Important note regarding enrollment: All seats are reserved for Philosophy Graduate students. Enrollments from other departments will be considered only upon submission of the Graduate Course Add Form, and with instructor's permission. All such enrollments will be done in or after the first week of classes.

This course will consider issues related to explanation, primarily from a philosophy of science perspective and with connections to other topics in metaphysics and to epistemology, including some action explanation. Causal explanation, and the extent to which it requires specific accounts of causation, and the range of explanations that count as causal (from explanations in physics through to precedents around causal responsibility in law), will be considered. Recent developments in causation and causal modeling offer rigorous ways to detect and represent causal relations in many kinds of systems. Do these techniques provide explanations, or merely predictions? How should control be understood in the context of explanation versus prediction? What differentiates scientific explanation from other kinds of explanation?  How do causal explanations differ from or relate to nomological explanations? How can explanations involving probabilistic premises explain individual occurrences: for example, how does a statement like, "95% of events of type X cause events of type Y" suffice in explanations involving claims like "an event of type X happened, and it caused the event of type Y to happen"? We will consider a range of specific issues within debates around explanation, such as question of the explanation of singular versus repeatable explananda, the relationship between explanation and human understanding: what, if any, conditions for intelligibility ought there be on explanations? Finally, depending on student interest, we will consider issues such as methodological holism as a constraint on explanations; the issue of causation with respect to action explanations - are actions explanations simply a subspecies of causal explanation, or do they have distinctive features that cannot be accounted for simply as causal; and pragmatist approaches to explanation. The goal will be to learn enough about causal explanation especially, to be able to apply it in other debates that involve explanations but are not directly about explanation.

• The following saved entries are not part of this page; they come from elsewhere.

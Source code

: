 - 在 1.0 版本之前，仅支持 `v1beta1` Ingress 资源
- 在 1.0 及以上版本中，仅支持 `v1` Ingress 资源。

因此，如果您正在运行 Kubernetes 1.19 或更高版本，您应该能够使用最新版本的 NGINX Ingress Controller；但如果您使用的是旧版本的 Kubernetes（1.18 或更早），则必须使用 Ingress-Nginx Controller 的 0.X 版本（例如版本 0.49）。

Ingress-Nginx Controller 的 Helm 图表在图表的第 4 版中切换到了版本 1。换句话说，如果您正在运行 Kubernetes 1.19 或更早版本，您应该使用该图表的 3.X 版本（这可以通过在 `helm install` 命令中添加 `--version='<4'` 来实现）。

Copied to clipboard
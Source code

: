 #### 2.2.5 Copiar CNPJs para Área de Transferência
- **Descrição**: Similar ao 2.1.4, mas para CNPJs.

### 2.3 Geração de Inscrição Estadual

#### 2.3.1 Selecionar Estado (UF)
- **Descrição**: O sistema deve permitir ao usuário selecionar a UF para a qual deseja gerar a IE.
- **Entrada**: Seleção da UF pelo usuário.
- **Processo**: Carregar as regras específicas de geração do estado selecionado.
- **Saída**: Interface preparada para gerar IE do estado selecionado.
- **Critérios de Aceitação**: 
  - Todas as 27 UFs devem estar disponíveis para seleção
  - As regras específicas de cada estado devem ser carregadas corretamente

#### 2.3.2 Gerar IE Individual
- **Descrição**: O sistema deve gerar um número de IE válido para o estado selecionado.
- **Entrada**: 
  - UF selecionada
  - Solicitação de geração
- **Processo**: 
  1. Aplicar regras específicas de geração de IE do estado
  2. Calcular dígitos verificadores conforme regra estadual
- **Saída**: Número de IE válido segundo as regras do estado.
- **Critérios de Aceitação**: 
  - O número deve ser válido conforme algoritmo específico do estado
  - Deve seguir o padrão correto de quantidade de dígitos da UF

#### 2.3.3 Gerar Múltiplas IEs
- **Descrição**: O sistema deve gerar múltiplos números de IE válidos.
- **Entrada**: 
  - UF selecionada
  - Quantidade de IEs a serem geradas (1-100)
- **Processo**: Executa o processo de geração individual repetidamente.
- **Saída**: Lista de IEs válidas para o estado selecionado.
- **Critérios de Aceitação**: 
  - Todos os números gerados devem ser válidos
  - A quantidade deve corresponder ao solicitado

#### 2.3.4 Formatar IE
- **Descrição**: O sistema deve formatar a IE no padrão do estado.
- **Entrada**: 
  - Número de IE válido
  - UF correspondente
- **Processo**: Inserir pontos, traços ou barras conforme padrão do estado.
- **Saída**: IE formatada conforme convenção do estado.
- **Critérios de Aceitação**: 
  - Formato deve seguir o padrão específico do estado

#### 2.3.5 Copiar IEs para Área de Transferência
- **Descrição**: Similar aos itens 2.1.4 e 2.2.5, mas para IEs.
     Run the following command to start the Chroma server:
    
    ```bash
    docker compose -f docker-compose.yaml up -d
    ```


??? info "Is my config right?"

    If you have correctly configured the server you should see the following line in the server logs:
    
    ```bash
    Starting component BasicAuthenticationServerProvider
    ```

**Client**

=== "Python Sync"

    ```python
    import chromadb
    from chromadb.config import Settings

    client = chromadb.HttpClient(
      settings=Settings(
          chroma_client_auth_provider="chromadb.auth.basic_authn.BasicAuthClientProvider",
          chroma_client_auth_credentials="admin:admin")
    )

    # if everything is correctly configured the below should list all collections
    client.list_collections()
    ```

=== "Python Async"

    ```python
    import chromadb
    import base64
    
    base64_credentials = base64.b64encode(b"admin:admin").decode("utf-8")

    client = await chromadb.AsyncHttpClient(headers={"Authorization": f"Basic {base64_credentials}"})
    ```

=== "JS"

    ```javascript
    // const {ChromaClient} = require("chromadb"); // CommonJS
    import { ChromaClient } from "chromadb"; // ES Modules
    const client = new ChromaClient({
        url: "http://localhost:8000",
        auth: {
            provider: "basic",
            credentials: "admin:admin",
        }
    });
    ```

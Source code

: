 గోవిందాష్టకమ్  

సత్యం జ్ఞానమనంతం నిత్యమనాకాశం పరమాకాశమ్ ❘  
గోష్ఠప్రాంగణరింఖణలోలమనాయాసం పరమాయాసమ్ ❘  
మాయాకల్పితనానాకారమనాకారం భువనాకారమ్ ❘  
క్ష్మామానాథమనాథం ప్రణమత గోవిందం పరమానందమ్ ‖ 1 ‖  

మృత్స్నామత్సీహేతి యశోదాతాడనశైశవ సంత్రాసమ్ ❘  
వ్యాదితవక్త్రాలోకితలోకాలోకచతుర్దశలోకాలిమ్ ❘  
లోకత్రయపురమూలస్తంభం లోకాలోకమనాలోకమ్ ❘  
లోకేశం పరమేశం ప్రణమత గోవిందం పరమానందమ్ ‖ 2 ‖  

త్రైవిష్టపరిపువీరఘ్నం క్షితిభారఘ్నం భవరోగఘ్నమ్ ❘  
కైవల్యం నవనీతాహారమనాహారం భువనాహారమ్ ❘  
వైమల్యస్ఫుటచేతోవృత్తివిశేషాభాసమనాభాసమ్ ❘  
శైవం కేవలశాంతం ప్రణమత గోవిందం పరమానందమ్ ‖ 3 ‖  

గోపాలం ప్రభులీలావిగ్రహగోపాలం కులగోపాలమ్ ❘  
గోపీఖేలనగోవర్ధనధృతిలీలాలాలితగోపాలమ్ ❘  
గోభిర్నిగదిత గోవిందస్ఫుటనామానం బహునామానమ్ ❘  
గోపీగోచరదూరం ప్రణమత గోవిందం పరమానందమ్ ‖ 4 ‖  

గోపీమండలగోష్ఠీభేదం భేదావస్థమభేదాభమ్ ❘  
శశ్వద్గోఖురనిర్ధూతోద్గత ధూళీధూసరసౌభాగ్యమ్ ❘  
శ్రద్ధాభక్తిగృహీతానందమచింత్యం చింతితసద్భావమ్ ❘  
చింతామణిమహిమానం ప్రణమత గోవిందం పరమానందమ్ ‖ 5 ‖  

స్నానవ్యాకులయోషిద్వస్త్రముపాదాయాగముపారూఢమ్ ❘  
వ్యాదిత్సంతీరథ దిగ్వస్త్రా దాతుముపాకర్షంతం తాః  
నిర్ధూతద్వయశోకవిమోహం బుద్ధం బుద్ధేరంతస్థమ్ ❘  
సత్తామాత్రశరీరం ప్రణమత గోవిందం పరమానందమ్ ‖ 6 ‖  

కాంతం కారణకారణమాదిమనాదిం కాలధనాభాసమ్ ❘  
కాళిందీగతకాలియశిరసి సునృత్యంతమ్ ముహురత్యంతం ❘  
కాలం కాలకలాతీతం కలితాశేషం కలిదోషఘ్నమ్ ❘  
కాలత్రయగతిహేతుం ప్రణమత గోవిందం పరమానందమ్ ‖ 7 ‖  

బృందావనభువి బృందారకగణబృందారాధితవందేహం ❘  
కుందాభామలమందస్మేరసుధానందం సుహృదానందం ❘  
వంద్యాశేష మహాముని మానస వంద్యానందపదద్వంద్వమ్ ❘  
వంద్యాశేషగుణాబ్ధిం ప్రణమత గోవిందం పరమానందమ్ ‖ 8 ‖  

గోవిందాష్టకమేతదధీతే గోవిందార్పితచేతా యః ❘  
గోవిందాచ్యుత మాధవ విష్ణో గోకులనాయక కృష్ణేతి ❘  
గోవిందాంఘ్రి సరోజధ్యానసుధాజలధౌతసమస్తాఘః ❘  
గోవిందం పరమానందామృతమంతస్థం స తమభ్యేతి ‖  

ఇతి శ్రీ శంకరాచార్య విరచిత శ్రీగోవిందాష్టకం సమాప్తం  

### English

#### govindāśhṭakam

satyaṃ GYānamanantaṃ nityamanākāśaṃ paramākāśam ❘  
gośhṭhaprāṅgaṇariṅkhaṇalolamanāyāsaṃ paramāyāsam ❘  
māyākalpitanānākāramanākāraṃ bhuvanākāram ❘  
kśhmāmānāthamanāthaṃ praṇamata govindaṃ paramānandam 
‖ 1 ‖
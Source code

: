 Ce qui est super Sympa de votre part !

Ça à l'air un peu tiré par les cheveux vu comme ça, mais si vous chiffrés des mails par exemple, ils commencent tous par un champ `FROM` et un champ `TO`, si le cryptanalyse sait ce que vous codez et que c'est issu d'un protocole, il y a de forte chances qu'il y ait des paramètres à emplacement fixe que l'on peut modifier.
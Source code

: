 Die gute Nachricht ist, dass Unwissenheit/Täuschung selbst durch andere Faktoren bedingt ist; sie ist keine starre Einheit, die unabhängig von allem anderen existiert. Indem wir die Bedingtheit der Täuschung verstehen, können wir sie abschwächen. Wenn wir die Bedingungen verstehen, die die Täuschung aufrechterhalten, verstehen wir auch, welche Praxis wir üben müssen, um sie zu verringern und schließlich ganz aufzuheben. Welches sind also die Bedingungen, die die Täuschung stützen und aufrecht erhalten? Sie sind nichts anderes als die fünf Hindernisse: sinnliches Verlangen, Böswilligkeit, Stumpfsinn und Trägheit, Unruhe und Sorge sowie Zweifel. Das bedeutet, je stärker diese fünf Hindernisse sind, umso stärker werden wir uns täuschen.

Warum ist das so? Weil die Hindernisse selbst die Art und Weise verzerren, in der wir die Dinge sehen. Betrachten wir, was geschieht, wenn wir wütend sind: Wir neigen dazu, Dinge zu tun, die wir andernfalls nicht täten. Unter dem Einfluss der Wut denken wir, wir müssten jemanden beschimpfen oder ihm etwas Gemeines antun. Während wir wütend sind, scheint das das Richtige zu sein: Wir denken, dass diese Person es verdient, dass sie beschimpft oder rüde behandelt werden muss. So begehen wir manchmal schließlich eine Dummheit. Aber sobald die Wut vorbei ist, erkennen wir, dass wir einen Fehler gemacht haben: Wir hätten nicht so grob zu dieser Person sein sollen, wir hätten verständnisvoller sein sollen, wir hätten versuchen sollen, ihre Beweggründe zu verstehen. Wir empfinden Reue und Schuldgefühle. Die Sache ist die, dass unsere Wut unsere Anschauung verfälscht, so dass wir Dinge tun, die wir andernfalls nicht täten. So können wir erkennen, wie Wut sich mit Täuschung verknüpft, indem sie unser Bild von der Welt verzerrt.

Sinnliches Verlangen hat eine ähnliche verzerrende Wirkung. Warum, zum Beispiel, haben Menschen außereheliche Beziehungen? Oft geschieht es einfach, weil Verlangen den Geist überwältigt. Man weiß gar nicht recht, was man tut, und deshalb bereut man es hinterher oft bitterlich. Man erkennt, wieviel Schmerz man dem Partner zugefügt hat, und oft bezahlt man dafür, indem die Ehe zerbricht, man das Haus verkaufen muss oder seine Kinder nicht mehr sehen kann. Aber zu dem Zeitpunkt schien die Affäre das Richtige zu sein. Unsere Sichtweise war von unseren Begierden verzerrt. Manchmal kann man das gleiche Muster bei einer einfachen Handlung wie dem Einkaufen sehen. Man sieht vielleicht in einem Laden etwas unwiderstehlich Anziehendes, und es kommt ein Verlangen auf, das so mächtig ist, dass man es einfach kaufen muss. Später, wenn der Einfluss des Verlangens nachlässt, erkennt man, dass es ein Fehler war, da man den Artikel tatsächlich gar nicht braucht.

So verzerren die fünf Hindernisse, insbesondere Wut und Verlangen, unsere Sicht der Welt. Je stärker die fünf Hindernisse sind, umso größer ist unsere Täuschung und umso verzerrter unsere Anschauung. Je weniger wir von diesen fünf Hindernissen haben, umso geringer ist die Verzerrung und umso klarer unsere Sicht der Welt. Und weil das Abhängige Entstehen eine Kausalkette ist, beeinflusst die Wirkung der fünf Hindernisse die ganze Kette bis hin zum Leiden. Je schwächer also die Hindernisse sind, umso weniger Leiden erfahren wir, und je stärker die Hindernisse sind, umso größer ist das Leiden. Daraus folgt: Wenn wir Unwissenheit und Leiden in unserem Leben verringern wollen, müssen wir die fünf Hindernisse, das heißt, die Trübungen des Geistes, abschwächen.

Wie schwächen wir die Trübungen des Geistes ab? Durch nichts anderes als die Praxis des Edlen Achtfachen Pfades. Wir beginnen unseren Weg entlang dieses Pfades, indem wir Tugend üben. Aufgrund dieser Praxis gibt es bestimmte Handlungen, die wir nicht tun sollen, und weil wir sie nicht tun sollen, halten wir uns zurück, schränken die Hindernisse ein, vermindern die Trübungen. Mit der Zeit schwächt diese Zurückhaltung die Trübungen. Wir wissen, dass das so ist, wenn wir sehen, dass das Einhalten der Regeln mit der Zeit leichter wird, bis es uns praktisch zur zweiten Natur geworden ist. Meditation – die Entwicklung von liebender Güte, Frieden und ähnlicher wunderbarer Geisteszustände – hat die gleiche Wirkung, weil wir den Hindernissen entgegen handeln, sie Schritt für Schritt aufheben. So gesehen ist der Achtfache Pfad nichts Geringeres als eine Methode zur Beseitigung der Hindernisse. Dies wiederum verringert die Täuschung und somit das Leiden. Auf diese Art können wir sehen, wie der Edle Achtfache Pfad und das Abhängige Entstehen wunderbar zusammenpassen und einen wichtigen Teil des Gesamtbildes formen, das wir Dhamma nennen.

COURSE-LEVEL EDUCATIONAL GOALS:

Successful completion of this course will satisfy the “M&E Stream” or the "History Stream" distribution requirement toward the MA degree for Philosophy graduate students.

Grading

  • • Discussion Questions: 8 total through the term 10%
  • • Precis: 8 total through the term 10%
  • • Term Paper: Detailed outline (including 3-5 minute presentation to class on your topic): 15%; Final Paper: 65% 80%

Materials

REQUIRED READING:

All course materials will be available for download as PDFs through the SFU Library.


REQUIRED READING NOTES:

Your personalized Course Material list, including digital and physical textbooks, are available through the SFU Bookstore website by simply entering your Computing ID at: shop.sfu.ca/course-materials/my-personalized-course-materials.

Graduate Studies Notes:

Important dates and deadlines for graduate students are found here: http://www.sfu.ca/dean-gradstudies/current/important_dates/guidelines.html. The deadline to drop a course with a 100% refund is the end of week 2. The deadline to drop with no notation on your transcript is the end of week 3.

Registrar Notes:

ACADEMIC INTEGRITY: YOUR WORK, YOUR SUCCESS

SFU’s Academic Integrity website http://www.sfu.ca/students/academicintegrity.html is filled with information on what is meant by academic dishonesty, where you can find resources to help with your studies and the consequences of cheating. Check out the site for more information and videos that help explain the issues in plain English.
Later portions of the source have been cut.